I'm auditing a REST API README that includes curl examples for every endpoint. The README shows creating a user with curl -X POST /api/users -d '{"name":"Alice","email":"alice@example.com"}'. I run this exact command against the current API and get a 400 error: "Missing required field: role." Checking the codebase, I find the user schema validation was updated three months ago to require a role field, but the README wasn't updated. I continue testing other examples and find five more that fail: three because they're missing newly required fields, one because the endpoint path changed from /api/resources to /api/v2/resources, and one because the response format changed from a flat object to a nested structure but the example output still shows the old format. I also notice the authentication section shows using API keys in a header called X-Api-Key, but the actual code looks for Authorization: Bearer . The drift is systematic because examples were written once and never re-verified. My evidence: each command executed, each error response captured, and each discrepancy traced to specific code that contradicts the documentation.

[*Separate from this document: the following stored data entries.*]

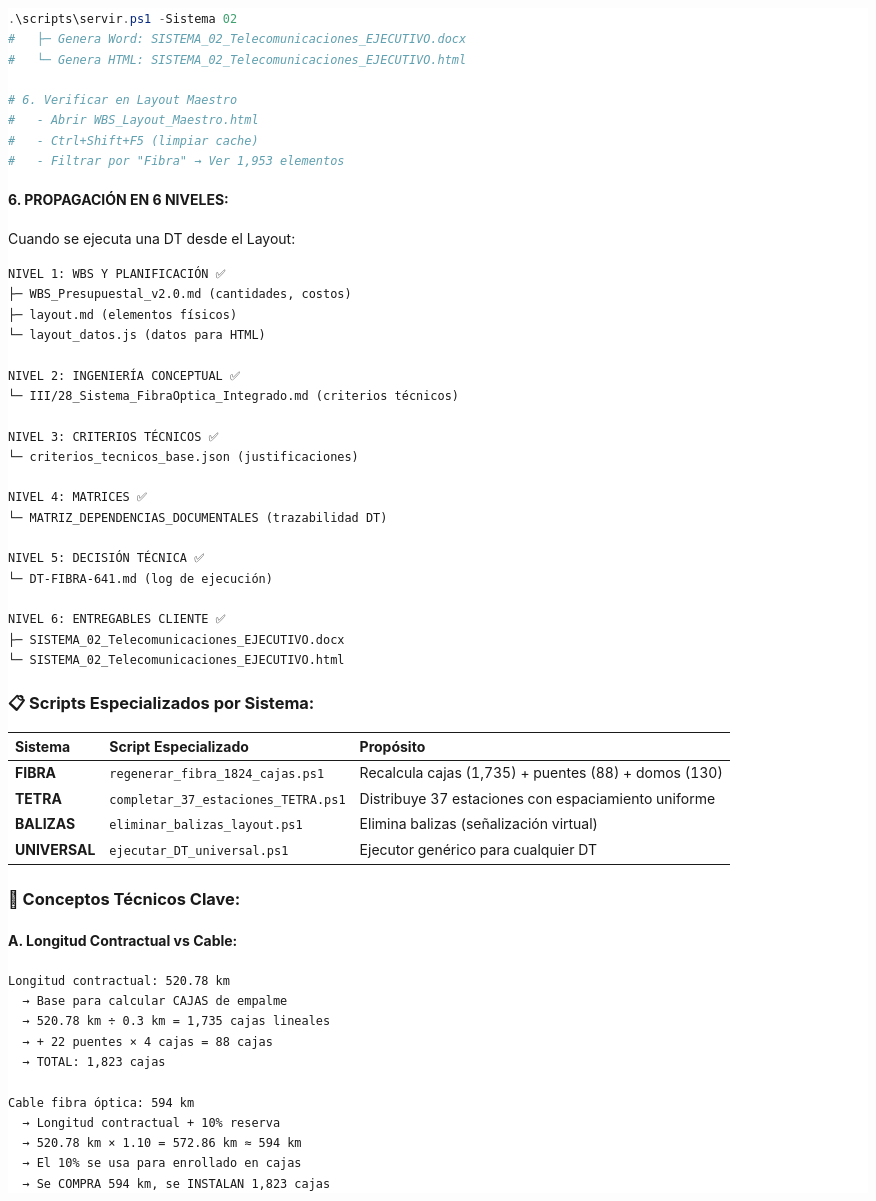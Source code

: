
 ```powershell
.\scripts\servir.ps1 -Sistema 02
#   ├─ Genera Word: SISTEMA_02_Telecomunicaciones_EJECUTIVO.docx
#   └─ Genera HTML: SISTEMA_02_Telecomunicaciones_EJECUTIVO.html

# 6. Verificar en Layout Maestro
#   - Abrir WBS_Layout_Maestro.html
#   - Ctrl+Shift+F5 (limpiar cache)
#   - Filtrar por "Fibra" → Ver 1,953 elementos
```

#### **6. PROPAGACIÓN EN 6 NIVELES:**

Cuando se ejecuta una DT desde el Layout:

```
NIVEL 1: WBS Y PLANIFICACIÓN ✅
├─ WBS_Presupuestal_v2.0.md (cantidades, costos)
├─ layout.md (elementos físicos)
└─ layout_datos.js (datos para HTML)

NIVEL 2: INGENIERÍA CONCEPTUAL ✅
└─ III/28_Sistema_FibraOptica_Integrado.md (criterios técnicos)

NIVEL 3: CRITERIOS TÉCNICOS ✅
└─ criterios_tecnicos_base.json (justificaciones)

NIVEL 4: MATRICES ✅
└─ MATRIZ_DEPENDENCIAS_DOCUMENTALES (trazabilidad DT)

NIVEL 5: DECISIÓN TÉCNICA ✅
└─ DT-FIBRA-641.md (log de ejecución)

NIVEL 6: ENTREGABLES CLIENTE ✅
├─ SISTEMA_02_Telecomunicaciones_EJECUTIVO.docx
└─ SISTEMA_02_Telecomunicaciones_EJECUTIVO.html
```

### **📋 Scripts Especializados por Sistema:**

| Sistema | Script Especializado | Propósito |
|:--------|:--------------------|:----------|
| **FIBRA** | `regenerar_fibra_1824_cajas.ps1` | Recalcula cajas (1,735) + puentes (88) + domos (130) |
| **TETRA** | `completar_37_estaciones_TETRA.ps1` | Distribuye 37 estaciones con espaciamiento uniforme |
| **BALIZAS** | `eliminar_balizas_layout.ps1` | Elimina balizas (señalización virtual) |
| **UNIVERSAL** | `ejecutar_DT_universal.ps1` | Ejecutor genérico para cualquier DT |

### **🔑 Conceptos Técnicos Clave:**

#### **A. Longitud Contractual vs Cable:**
```
Longitud contractual: 520.78 km
  → Base para calcular CAJAS de empalme
  → 520.78 km ÷ 0.3 km = 1,735 cajas lineales
  → + 22 puentes × 4 cajas = 88 cajas
  → TOTAL: 1,823 cajas

Cable fibra óptica: 594 km
  → Longitud contractual + 10% reserva
  → 520.78 km × 1.10 = 572.86 km ≈ 594 km
  → El 10% se usa para enrollado en cajas
  → Se COMPRA 594 km, se INSTALAN 1,823 cajas
```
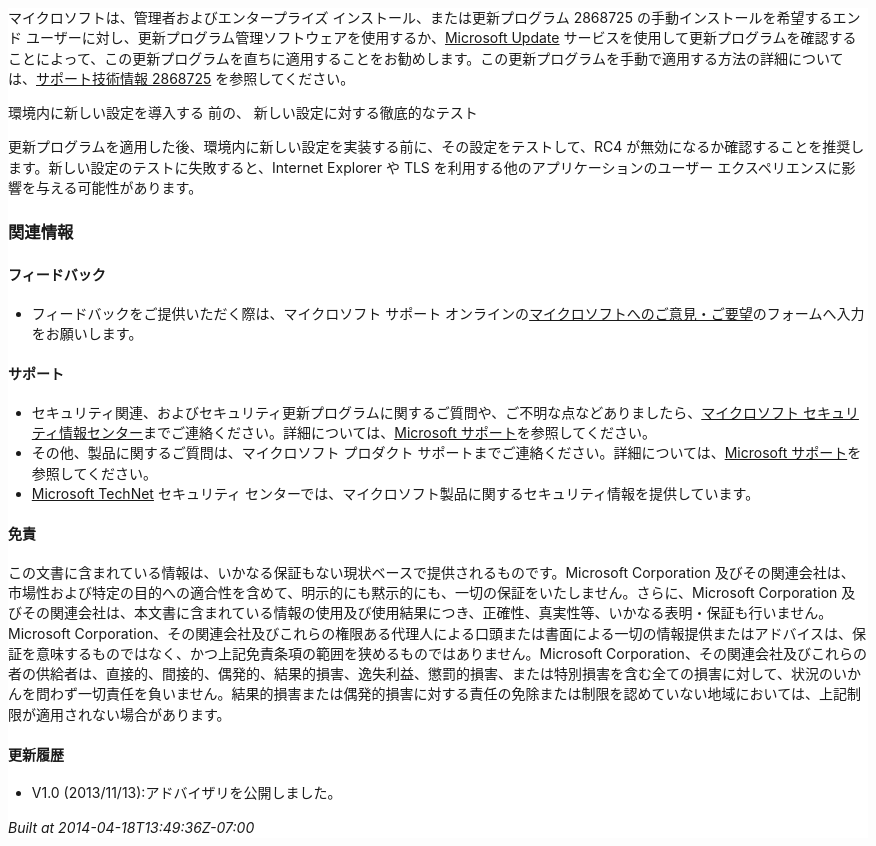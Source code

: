 マイクロソフトは、管理者およびエンタープライズ インストール、または更新プログラム 2868725 の手動インストールを希望するエンド ユーザーに対し、更新プログラム管理ソフトウェアを使用するか、[Microsoft Update](https://www.cve.mitre.org/cgi-bin/cvename.cgi?linkid=40747) サービスを使用して更新プログラムを確認することによって、この更新プログラムを直ちに適用することをお勧めします。この更新プログラムを手動で適用する方法の詳細については、[サポート技術情報 2868725](https://support.microsoft.com/kb/2868725/ja) を参照してください。

環境内に新しい設定を導入する 前の、 新しい設定に対する徹底的なテスト

更新プログラムを適用した後、環境内に新しい設定を実装する前に、その設定をテストして、RC4 が無効になるか確認することを推奨します。新しい設定のテストに失敗すると、Internet Explorer や TLS を利用する他のアプリケーションのユーザー エクスペリエンスに影響を与える可能性があります。

### 関連情報

#### フィードバック

-   フィードバックをご提供いただく際は、マイクロソフト サポート オンラインの[マイクロソフトへのご意見・ご要望](https://support.microsoft.com/contactus/emailcontact.aspx?scid=sw;ja;1424&ws=technet&sd=tech)のフォームへ入力をお願いします。

#### サポート

-   セキュリティ関連、およびセキュリティ更新プログラムに関するご質問や、ご不明な点などありましたら、[マイクロソフト セキュリティ情報センター](https://go.microsoft.com/fwlink/?linkid=21131)までご連絡ください。詳細については、[Microsoft サポート](https://support.microsoft.com/)を参照してください。
-   その他、製品に関するご質問は、マイクロソフト プロダクト サポートまでご連絡ください。詳細については、[Microsoft サポート](https://go.microsoft.com/fwlink/?linkid=21155)を参照してください。
-   [Microsoft TechNet](https://go.microsoft.com/fwlink/?linkid=21132) セキュリティ センターでは、マイクロソフト製品に関するセキュリティ情報を提供しています。

#### 免責

この文書に含まれている情報は、いかなる保証もない現状ベースで提供されるものです。Microsoft Corporation 及びその関連会社は、市場性および特定の目的への適合性を含めて、明示的にも黙示的にも、一切の保証をいたしません。さらに、Microsoft Corporation 及びその関連会社は、本文書に含まれている情報の使用及び使用結果につき、正確性、真実性等、いかなる表明・保証も行いません。Microsoft Corporation、その関連会社及びこれらの権限ある代理人による口頭または書面による一切の情報提供またはアドバイスは、保証を意味するものではなく、かつ上記免責条項の範囲を狭めるものではありません。Microsoft Corporation、その関連会社及びこれらの者の供給者は、直接的、間接的、偶発的、結果的損害、逸失利益、懲罰的損害、または特別損害を含む全ての損害に対して、状況のいかんを問わず一切責任を負いません。結果的損害または偶発的損害に対する責任の免除または制限を認めていない地域においては、上記制限が適用されない場合があります。

#### 更新履歴

-   V1.0 (2013/11/13):アドバイザリを公開しました。

*Built at 2014-04-18T13:49:36Z-07:00*
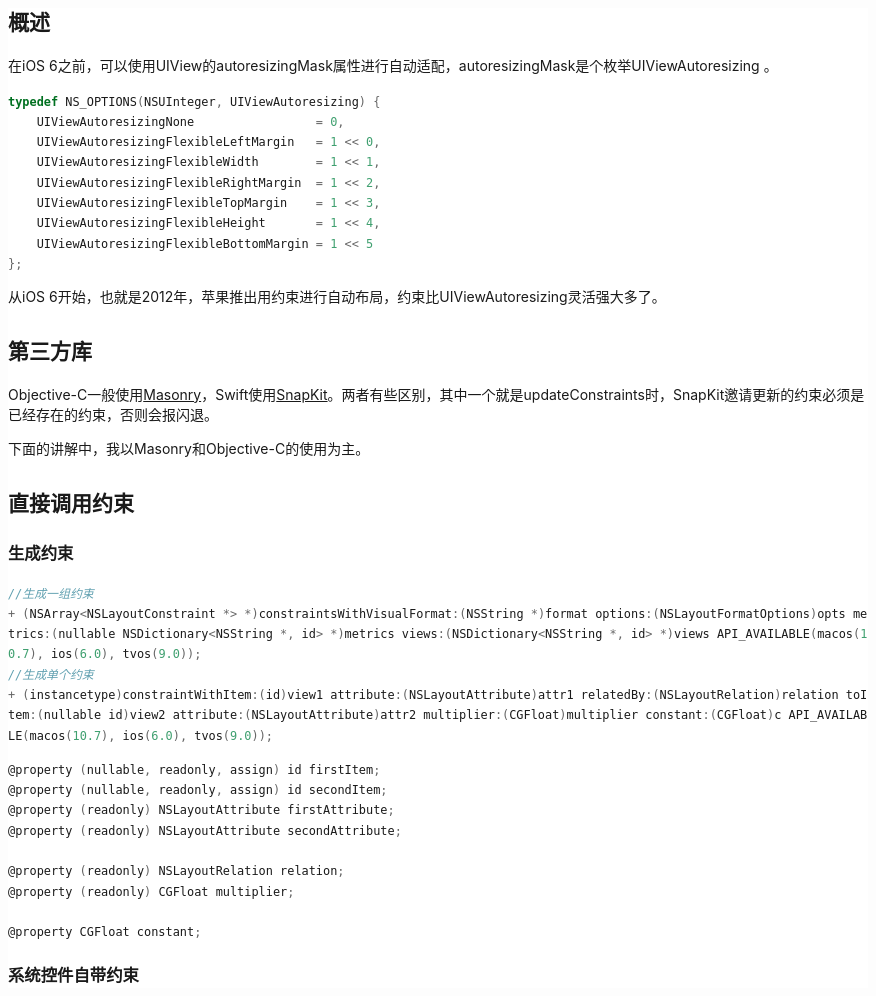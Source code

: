 ## 概述

在iOS 6之前，可以使用UIView的autoresizingMask属性进行自动适配，autoresizingMask是个枚举UIViewAutoresizing 。

```objective-c
typedef NS_OPTIONS(NSUInteger, UIViewAutoresizing) {
    UIViewAutoresizingNone                 = 0,
    UIViewAutoresizingFlexibleLeftMargin   = 1 << 0,
    UIViewAutoresizingFlexibleWidth        = 1 << 1,
    UIViewAutoresizingFlexibleRightMargin  = 1 << 2,
    UIViewAutoresizingFlexibleTopMargin    = 1 << 3,
    UIViewAutoresizingFlexibleHeight       = 1 << 4,
    UIViewAutoresizingFlexibleBottomMargin = 1 << 5
};
```

从iOS 6开始，也就是2012年，苹果推出用约束进行自动布局，约束比UIViewAutoresizing灵活强大多了。

## 第三方库

Objective-C一般使用[Masonry](https://github.com/SnapKit/Masonry)，Swift使用[SnapKit](https://github.com/SnapKit/SnapKit)。两者有些区别，其中一个就是updateConstraints时，SnapKit邀请更新的约束必须是已经存在的约束，否则会报闪退。

下面的讲解中，我以Masonry和Objective-C的使用为主。

## 直接调用约束

### 生成约束

```objective-c
//生成一组约束
+ (NSArray<NSLayoutConstraint *> *)constraintsWithVisualFormat:(NSString *)format options:(NSLayoutFormatOptions)opts metrics:(nullable NSDictionary<NSString *, id> *)metrics views:(NSDictionary<NSString *, id> *)views API_AVAILABLE(macos(10.7), ios(6.0), tvos(9.0));
//生成单个约束
+ (instancetype)constraintWithItem:(id)view1 attribute:(NSLayoutAttribute)attr1 relatedBy:(NSLayoutRelation)relation toItem:(nullable id)view2 attribute:(NSLayoutAttribute)attr2 multiplier:(CGFloat)multiplier constant:(CGFloat)c API_AVAILABLE(macos(10.7), ios(6.0), tvos(9.0));
```

```objective-c
@property (nullable, readonly, assign) id firstItem;
@property (nullable, readonly, assign) id secondItem;
@property (readonly) NSLayoutAttribute firstAttribute;
@property (readonly) NSLayoutAttribute secondAttribute;

@property (readonly) NSLayoutRelation relation;
@property (readonly) CGFloat multiplier;

@property CGFloat constant;
```

### 系统控件自带约束
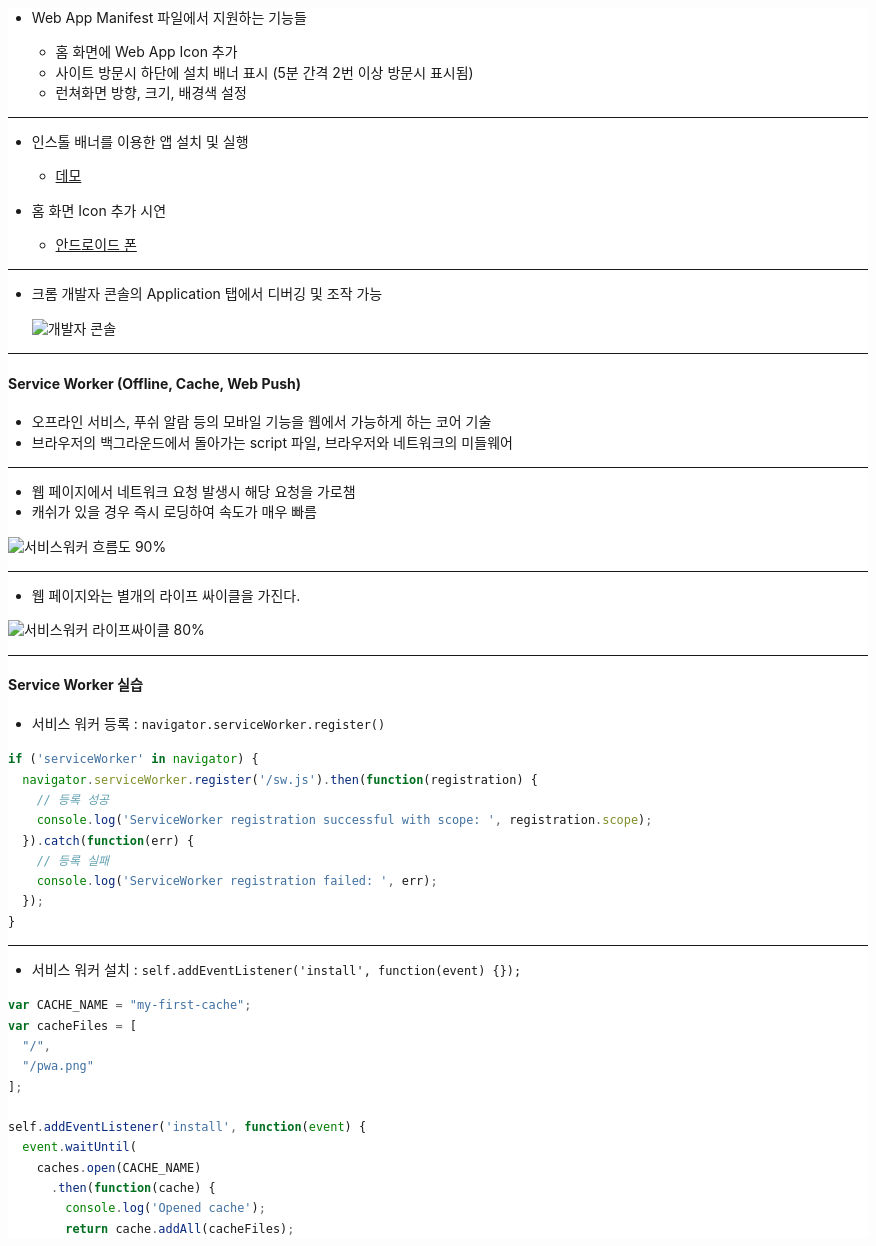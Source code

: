 - Web App Manifest 파일에서 지원하는 기능들

	- 홈 화면에 Web App Icon 추가
	- 사이트 방문시 하단에 설치 배너 표시 (5분 간격 2번 이상 방문시 표시됨)
	- 런쳐화면 방향, 크기, 배경색 설정

---
- 인스톨 배너를 이용한 앱 설치 및 실행
	- [데모](https://developers.google.com/web/fundamentals/engage-and-retain/app-install-banners/)

- 홈 화면 Icon 추가 시연
	- [안드로이드 폰]()

---
- 크롬 개발자 콘솔의 Application 탭에서 디버깅 및 조작 가능

  ![개발자 콘솔](C:\TIL\TIL\education\web-app-manifest.PNG)

---
#### Service Worker (Offline, Cache, Web Push)
- 오프라인 서비스, 푸쉬 알람 등의 모바일 기능을 웹에서 가능하게 하는 코어 기술
- 브라우저의 백그라운드에서 돌아가는 script 파일, 브라우저와 네트워크의 미들웨어

---
- 웹 페이지에서 네트워크 요청 발생시 해당 요청을 가로챔
- 캐쉬가 있을 경우 즉시 로딩하여 속도가 매우 빠름

![서비스워커 흐름도 90%](C:\TIL\TIL\education\service-worker-network-falling-back-to-cache.png)

---
- 웹 페이지와는 별개의 라이프 싸이클을 가진다.

![서비스워커 라이프싸이클 80%](C:\TIL\TIL\education\sw-lifecycle.png)

---
#### Service Worker 실습
- 서비스 워커 등록 : `navigator.serviceWorker.register()`

``` javascript
if ('serviceWorker' in navigator) {
  navigator.serviceWorker.register('/sw.js').then(function(registration) {
    // 등록 성공
    console.log('ServiceWorker registration successful with scope: ', registration.scope);
  }).catch(function(err) {
    // 등록 실패
    console.log('ServiceWorker registration failed: ', err);
  });
}
```

---
- 서비스 워커 설치 : `self.addEventListener('install', function(event) {});`

``` javascript
var CACHE_NAME = "my-first-cache";
var cacheFiles = [
  "/",
  "/pwa.png"
];

self.addEventListener('install', function(event) {
  event.waitUntil(
    caches.open(CACHE_NAME)
      .then(function(cache) {
        console.log('Opened cache');
        return cache.addAll(cacheFiles);
```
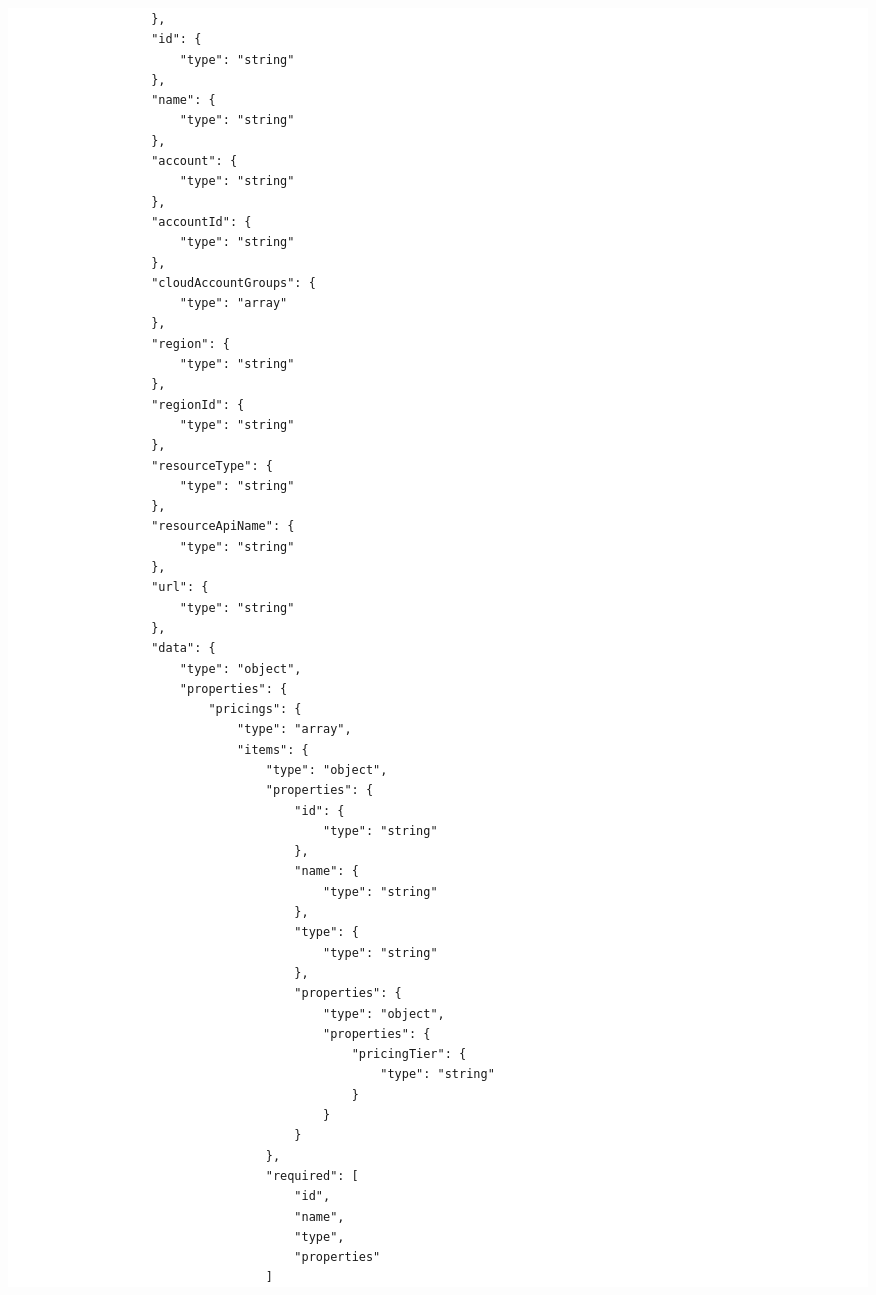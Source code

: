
 ```
                    },
                    "id": {
                        "type": "string"
                    },
                    "name": {
                        "type": "string"
                    },
                    "account": {
                        "type": "string"
                    },
                    "accountId": {
                        "type": "string"
                    },
                    "cloudAccountGroups": {
                        "type": "array"
                    },
                    "region": {
                        "type": "string"
                    },
                    "regionId": {
                        "type": "string"
                    },
                    "resourceType": {
                        "type": "string"
                    },
                    "resourceApiName": {
                        "type": "string"
                    },
                    "url": {
                        "type": "string"
                    },
                    "data": {
                        "type": "object",
                        "properties": {
                            "pricings": {
                                "type": "array",
                                "items": {
                                    "type": "object",
                                    "properties": {
                                        "id": {
                                            "type": "string"
                                        },
                                        "name": {
                                            "type": "string"
                                        },
                                        "type": {
                                            "type": "string"
                                        },
                                        "properties": {
                                            "type": "object",
                                            "properties": {
                                                "pricingTier": {
                                                    "type": "string"
                                                }
                                            }
                                        }
                                    },
                                    "required": [
                                        "id",
                                        "name",
                                        "type",
                                        "properties"
                                    ]
```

I'm auditing a framework README where the "Quick Start" section immediately dives into creating a custom middleware pipeline with dependency injection. Following these instructions, I get a working but over-engineered hello-world application that took thirty minutes and required understanding middleware chains, container registration, and lifecycle hooks. I realize this is optimized for someone who already understands the framework's philosophy and wants to see its power, not someone who wants to evaluate whether this framework fits their needs. A better quick start would show the simplest possible working application, then layer in the advanced features. I check who actually uses this framework by looking at GitHub discussions and issues, finding that most adopters are teams migrating from simpler frameworks, not experienced users of similar systems. The getting-started content assumes expertise that most readers don't have. Meanwhile, the advanced configuration section that experienced users would need is buried at the bottom with minimal explanation, suggesting the README targets an audience that doesn't actually exist. My evidence: timing how long setup takes following instructions literally, identifying what prerequisite knowledge is assumed but not taught, and analyzing user questions in issues that reveal confusion about concepts the README treats as obvious.